Este resultado não provou que o problema tivesse sido totalmente resolvido. Demonstrou que a alteração da configuração melhorou a reprodução, mas o tópico continuava sem uma etiqueta VA-API confirmada, um resultado completo do FFmpeg ou uma leitura reconciliada da iGPU. A resposta final voltou a sugerir observar a utilização da GPU com o btop, e não foi publicada qualquer confirmação posterior.
O que esta discussão da comunidade realmente estabelece
A discussão apoia fortemente a transcodificação 4K por software como a primeira explicação para um N100 atingir 100% de utilização da CPU. Também estabelece um procedimento de verificação corrigido: iniciar uma transcodificação 4K e consultar a sessão ativa na área de Reprodução e Transcodificação do Jellyfin, em vez do histórico da Atividade.
As respostas acrescentam vários limites relacionados com a carga de trabalho. A compatibilidade do cliente com H.265, a conversão de áudio, um bitrate de fonte elevado, o mapeamento de tons HDR e o contentor específico do Jellyfin podem alterar o resultado. Ativar o VA-API melhorou a capacidade do utilizador original para reproduzir um fluxo transcodificado, mas a utilização da CPU manteve-se elevada.
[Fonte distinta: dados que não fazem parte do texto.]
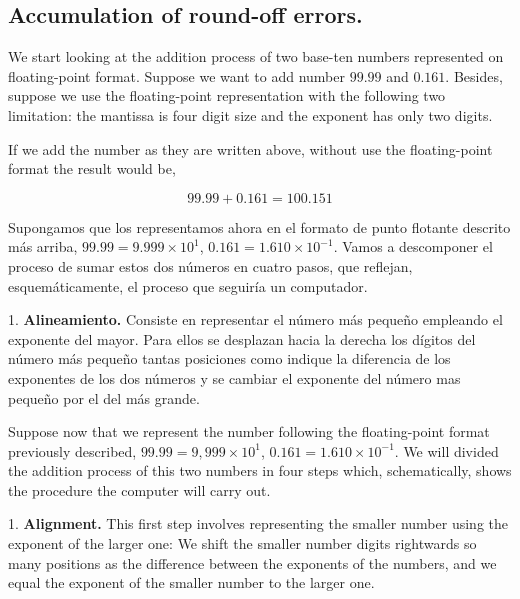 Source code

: \begin{paracol}{2}
\subsection{Accumulation of round-off errors.} 
We start looking at the addition process of two base-ten numbers represented on floating-point format. Suppose we want to add number $99.99$ and $0.161$. Besides, suppose we use the floating-point representation with the following two limitation: the mantissa is four digit size and the exponent has only two digits.

If we add the number as they are written above, without use the floating-point format the result would be,  
\end{paracol}
\begin{equation*}
99.99+0.161=100.151
\end{equation*}

\begin{paracol}{2}
Supongamos que los representamos ahora en el formato de punto flotante descrito más arriba, $99.99=9.999\times10^1$, $0.161=1.610\times10^{-1}$. Vamos a descomponer el proceso de sumar estos dos números en cuatro pasos, que reflejan, esquemáticamente, el proceso que seguiría un computador.

1. \textbf{Alineamiento.} Consiste en representar el número más pequeño empleando el exponente del mayor. Para ellos se desplazan hacia la derecha los dígitos del número más pequeño tantas posiciones como indique la diferencia de los exponentes de los dos números y se cambiar el exponente del número mas pequeño por el del más grande.

\switchcolumn
Suppose now that we represent the number following the floating-point format previously described, $99.99 = 9,999\times 10^1$, $0.161 = 1.610\times 10^{-1}$. We will divided the addition process of this two numbers in four steps which, schematically, shows the procedure the computer will carry out.

1. \textbf{Alignment.} This first step involves representing the smaller number using the exponent of the larger one: We shift the smaller number digits rightwards so many positions as the difference between the exponents of the numbers, and we equal the exponent of the smaller number to the larger one.  
\end{paracol}

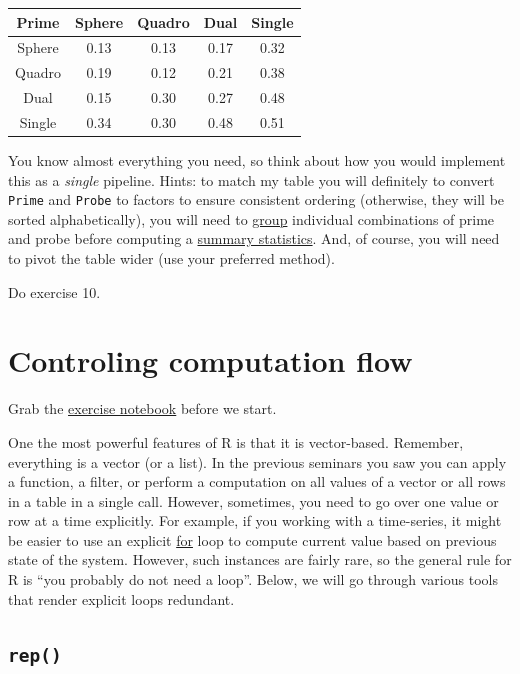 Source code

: \documentclass[
]{book}
\begin{document}
\begin{tabular}{c|c|c|c|c}
\hline
Prime & Sphere & Quadro & Dual & Single\\
\hline
Sphere & 0.13 & 0.13 & 0.17 & 0.32\\
\hline
Quadro & 0.19 & 0.12 & 0.21 & 0.38\\
\hline
Dual & 0.15 & 0.30 & 0.27 & 0.48\\
\hline
Single & 0.34 & 0.30 & 0.48 & 0.51\\
\hline
\end{tabular}

You know almost everything you need, so think about how you would implement this as a \emph{single} pipeline. Hints: to match my table you will definitely to convert \texttt{Prime} and \texttt{Probe} to factors to ensure consistent ordering (otherwise, they will be sorted alphabetically), you will need to \href{https://dplyr.tidyverse.org/reference/group_by.html}{group} individual combinations of prime and probe before computing a \href{https://dplyr.tidyverse.org/reference/summarise.html}{summary statistics}. And, of course, you will need to pivot the table wider (use your preferred method).

Do exercise 10.

\hypertarget{controling-computation-flow}{%
\chapter{Controling computation flow}\label{controling-computation-flow}}

Grab the \href{notebooks/Seminar\%2009\%20-\%20control\%20flow.Rmd}{exercise notebook} before we start.

One the most powerful features of R is that it is vector-based. Remember, everything is a vector (or a list). In the previous seminars you saw you can apply a function, a filter, or perform a computation on all values of a vector or all rows in a table in a single call. However, sometimes, you need to go over one value or row at a time explicitly. For example, if you working with a time-series, it might be easier to use an explicit \href{https://stat.ethz.ch/R-manual/R-devel/library/base/html/Control.html}{for} loop to compute current value based on previous state of the system. However, such instances are fairly rare, so the general rule for R is ``you probably do not need a loop''. Below, we will go through various tools that render explicit loops redundant.

\hypertarget{rep}{%
\section{\texorpdfstring{\texttt{rep()}}{rep()}}\label{rep}}
\end{document}
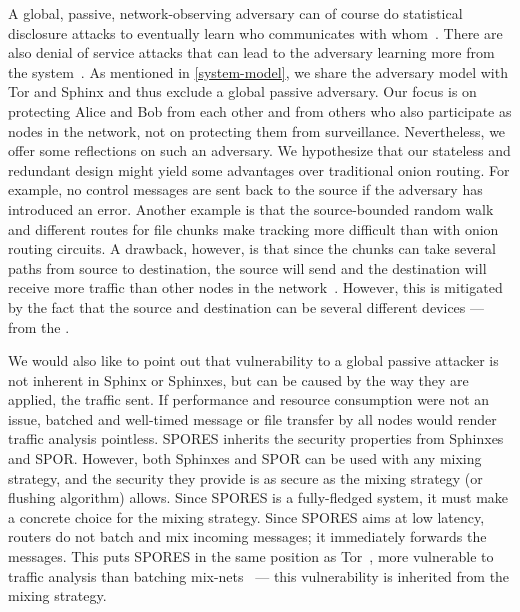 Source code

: A global, passive, network-observing adversary can of course do
statistical disclosure attacks to eventually learn who communicates
with whom~\cite{StatisticalDisclosureAttacks}.   There are also denial
of service attacks that can lead to the adversary learning more from
the system~\cite{DenialOfSecurity}.  As mentioned in
\cref{system-model}, we share the adversary model with Tor and Sphinx
and thus exclude a global passive adversary. Our focus is on
protecting Alice and Bob from each other and from others who also
participate as nodes in the network, not on protecting them from
surveillance. Nevertheless, we offer some reflections on such an
adversary. We hypothesize that our stateless and redundant design
might yield some advantages over traditional onion routing. For
example, no control messages are sent back to the source if the
adversary has introduced an error.     Another example is that the source-bounded
random walk and different routes for file chunks make tracking more
difficult than with onion routing circuits. A drawback, however, is
that since the chunks can take several paths from source to destination, the source 
will send and the destination will receive more traffic than other nodes in the 
network~\cite{RoutingSurveyAnonymousProtocols}. However, this is mitigated by the fact that the source and 
destination can be several different devices --- \ie from the \squads.


We would also like to point out that
vulnerability to a global passive attacker is not inherent in Sphinx
or Sphinxes, but can be caused by the way they are applied, \ie the
traffic sent. If performance and resource consumption were not an
issue, batched and well-timed message or file transfer by all nodes
would render traffic analysis pointless. \Ac{SPORES} inherits the security properties from Sphinxes and \ac{SPOR}.
However, both Sphinxes and \ac{SPOR} can be used with any mixing strategy, and 
the security they provide is as secure as the mixing strategy (or flushing 
algorithm) allows.
Since \ac{SPORES} is a fully-fledged system, it must make a concrete choice for 
the mixing strategy.
Since \ac{SPORES} aims at low latency, routers do not batch and mix incoming 
messages; it immediately forwards the messages.
This puts \ac{SPORES} in the same position as Tor~\cite{Tor}, \ie more 
vulnerable to traffic analysis than batching 
mix-nets~\cite{RoutingSurveyAnonymousProtocols}  --- this vulnerability is inherited 
from the mixing strategy.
O tópico não estabelece um número universal de fluxos no N100 nem prova que seja necessária uma GPU Intel Arc. gelbuilding apresentou dois passos seguintes possíveis para os utilizadores que ainda precisam de uma conversão 4K estável: reduzir o bitrate da fonte ou adicionar uma pequena GPU Intel Arc. A discussão terminou antes de qualquer uma das opções ser testada pelo autor original.
Perguntas frequentes da discussão da comunidade
Porque é que 1080p funcionou enquanto a transcodificação 4K apresentava interrupções?
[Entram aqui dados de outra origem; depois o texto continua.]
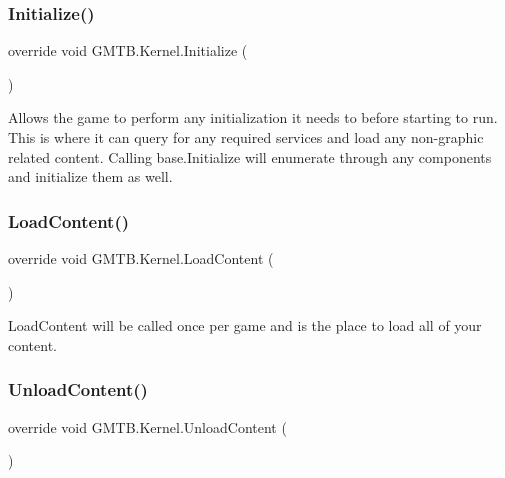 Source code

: \subsubsection{\texorpdfstring{Initialize()}{Initialize()}}
{\footnotesize\ttfamily override void G\+M\+T\+B.\+Kernel.\+Initialize (\begin{DoxyParamCaption}{ }\end{DoxyParamCaption})\hspace{0.3cm}{\ttfamily [protected]}}



Allows the game to perform any initialization it needs to before starting to run. This is where it can query for any required services and load any non-\/graphic related content. Calling base.\+Initialize will enumerate through any components and initialize them as well. 

\mbox{\label{class_g_m_t_b_1_1_kernel_a71a7710df9a072c576ca05e3fcf3e8fa}} 
\subsubsection{\texorpdfstring{LoadContent()}{LoadContent()}}
{\footnotesize\ttfamily override void G\+M\+T\+B.\+Kernel.\+Load\+Content (\begin{DoxyParamCaption}{ }\end{DoxyParamCaption})\hspace{0.3cm}{\ttfamily [protected]}}



Load\+Content will be called once per game and is the place to load all of your content. 

\mbox{\label{class_g_m_t_b_1_1_kernel_a8e187a7d6a05fbf9e3b64d980cd6c221}} 
\subsubsection{\texorpdfstring{UnloadContent()}{UnloadContent()}}
{\footnotesize\ttfamily override void G\+M\+T\+B.\+Kernel.\+Unload\+Content (\begin{DoxyParamCaption}{ }\end{DoxyParamCaption})\hspace{0.3cm}{\ttfamily [protected]}}



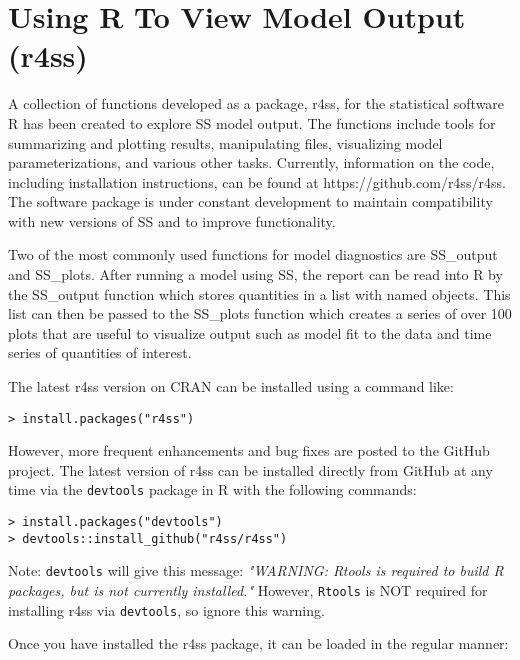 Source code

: \section{Using R To View Model Output (r4ss)}\label{r4ss}

A collection of functions developed as a package, r4ss, for the statistical software R has been created to explore SS model output.  The functions include tools for summarizing and plotting results, manipulating files, visualizing model parameterizations, and various other tasks.  Currently, information on the code, including installation instructions, can be found at https://github.com/r4ss/r4ss.  The software package is under constant development to maintain compatibility with new versions of SS and to improve functionality. 

Two of the most commonly used functions for model diagnostics are SS\_output and SS\_plots.  After running a model using SS, the report can be read into R by the SS\_output function which stores quantities in a list with named objects.  This list can then be passed to the SS\_plots function which creates a series of over 100 plots that are useful to visualize output such as model fit to the data and time series of quantities of interest. 

The latest r4ss version on CRAN can be installed using a command like:

\begin{verbatim}
> install.packages("r4ss")
\end{verbatim}

However, more frequent enhancements and bug fixes are posted to the GitHub project.  The latest version of r4ss can be installed directly from GitHub at any time via the \texttt{devtools} package in R with the following commands:

\begin{verbatim}
> install.packages("devtools")
> devtools::install_github("r4ss/r4ss")
\end{verbatim}

Note: \texttt{devtools} will give this message: \textit{"WARNING: Rtools is required to build R packages, but is not currently installed."} However, \texttt{Rtools} is NOT required for installing r4ss via \texttt{devtools}, so ignore this warning.  

Once you have installed the r4ss package, it can be loaded in the regular manner:

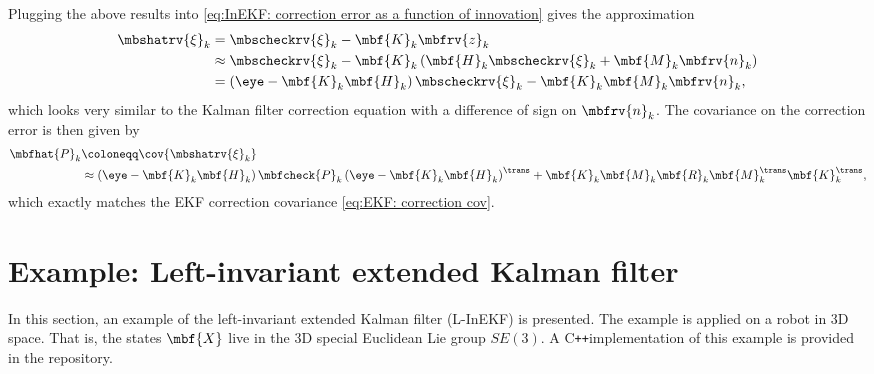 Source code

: \documentclass[nobib]{tufte-handout}
\newcommand{\cpp}{C\texttt{++}}
\begin{document}
    Plugging the above results into \eqref{eq:InEKF: correction error as a function of innovation} gives the approximation
    \begin{align}
        \mbshatrv{\xi}_{k} &= 
        \mbscheckrv{\xi}_{k} - \mbf{K}_{k}\mbfrv{z}_{k}\\
        &\approx
        \mbscheckrv{\xi}_{k} - \mbf{K}_{k}\left( \mbf{H}_{k}\mbscheckrv{\xi}_{k} + \mbf{M}_{k}\mbfrv{n}_{k} \right)\\
        &= \left( \eye - \mbf{K}_{k}\mbf{H}_{k} \right)\mbscheckrv{\xi}_{k} - \mbf{K}_{k}\mbf{M}_{k}\mbfrv{n}_{k},
    \end{align}
    which looks very similar to the Kalman filter correction equation with a difference of sign on $\mbfrv{n}_{k}$. The covariance on the correction error is then given by
    \begin{align}
        \mbfhat{P}_{k} &\coloneqq \cov{\mbshatrv{\xi}_{k}}\\
        &\approx \left( \eye - \mbf{K}_{k}\mbf{H}_{k} \right)\mbfcheck{P}_{k}\left( \eye - \mbf{K}_{k}\mbf{H}_{k} \right)^{\trans} + \mbf{K}_{k}\mbf{M}_{k}\mbf{R}_{k}\mbf{M}_{k}^{\trans}\mbf{K}_{k}^{\trans},
    \end{align}
    which exactly matches the EKF correction covariance \eqref{eq:EKF: correction cov}.


    \section{Example: Left-invariant extended Kalman filter}
    In this section, an example of the left-invariant extended Kalman filter (L-InEKF) is presented. The example is applied on a robot in 3D space. That is, the states $\mbf{X}$ live in the 3D special Euclidean Lie group $SE(3)$. A \cpp implementation of this example is provided in the repository.
\end{document}
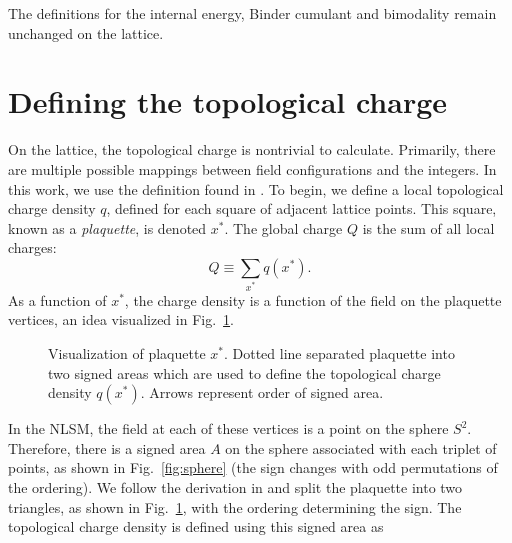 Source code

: The definitions for the internal energy, Binder cumulant and bimodality remain unchanged on the lattice.

\section{Defining the topological charge}
On the lattice, the topological charge is nontrivial to calculate. Primarily, there are multiple possible mappings between field configurations and the integers. In this work, we use the definition found in \cite{berg1981}. To begin, we define a local topological charge density $q$, defined for each square of adjacent lattice points. This square, known as a \textit{plaquette}, is denoted $x^*$. The global charge $Q$ is the sum of all local charges:
\begin{equation}
    Q \equiv \sum_{x^*} q(x^*).
\end{equation}
As a function of $x^*$, the charge density is a function of the field on the plaquette vertices, an idea visualized in Fig.~\ref{fig:plaquette}.
\begin{figure}
    \centering
    \caption{\label{fig:plaquette} Visualization of plaquette $x^*$. Dotted line separated plaquette into two signed areas which are used to define the topological charge density $q(x^*)$. Arrows represent order of signed area.}
\end{figure}
In the NLSM, the field at each of these vertices is a point on the sphere $S^2$. Therefore, there is a signed area $A$ on the sphere associated with each triplet of points, as shown in Fig.~\ref{fig:sphere} (the sign changes with odd permutations of the ordering). We follow the derivation in \cite{berg1981} and split the plaquette into two triangles, as shown in Fig.~\ref{fig:plaquette}, with the ordering determining the sign. The topological charge density is defined using this signed area as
A comunidade atribuiu a diferença à carga de trabalho de software muito mais pesada gerada quando o ficheiro 4K exigia conversão. O N100 original atingiu uma utilização total da CPU durante esse processo.
Onde deve ser verificado o VA-API no Jellyfin?
Inicie um fluxo 4K que force a transcodificação e, em seguida, consulte a sessão ativa em Painel de controlo, Reprodução e Transcodificação. Foi demonstrado que o histórico de eventos da Atividade não fornece a etiqueta VA-API ou Software necessária.
O que significa uma vista vazia de transcodificação ativa?
De acordo com a correção de gelbuilding, isso pode significar que o ficheiro está a ser reproduzido ou transmitido diretamente, e que não está atualmente ativa nenhuma transcodificação de vídeo.
Ativar a aceleração por hardware resolveu completamente o problema?
Não. Permitiu reproduzir um fluxo transcodificado, mas a utilização da CPU manteve-se nos 95–98% e o tópico terminou sem uma confirmação final de que a iGPU tratava de todo o pipeline.
Que opções sugeriu a comunidade caso o 4K continuasse instável?
As respostas sugeriram dar preferência a conteúdos H.264 compatíveis sempre que possível, reduzir o bitrate da fonte 4K, testar a configuração personalizada do Jellyfin partilhada pelo Zima-Jerry ou adicionar uma pequena GPU Intel Arc para obter uma solução de transcodificação por hardware mais capaz.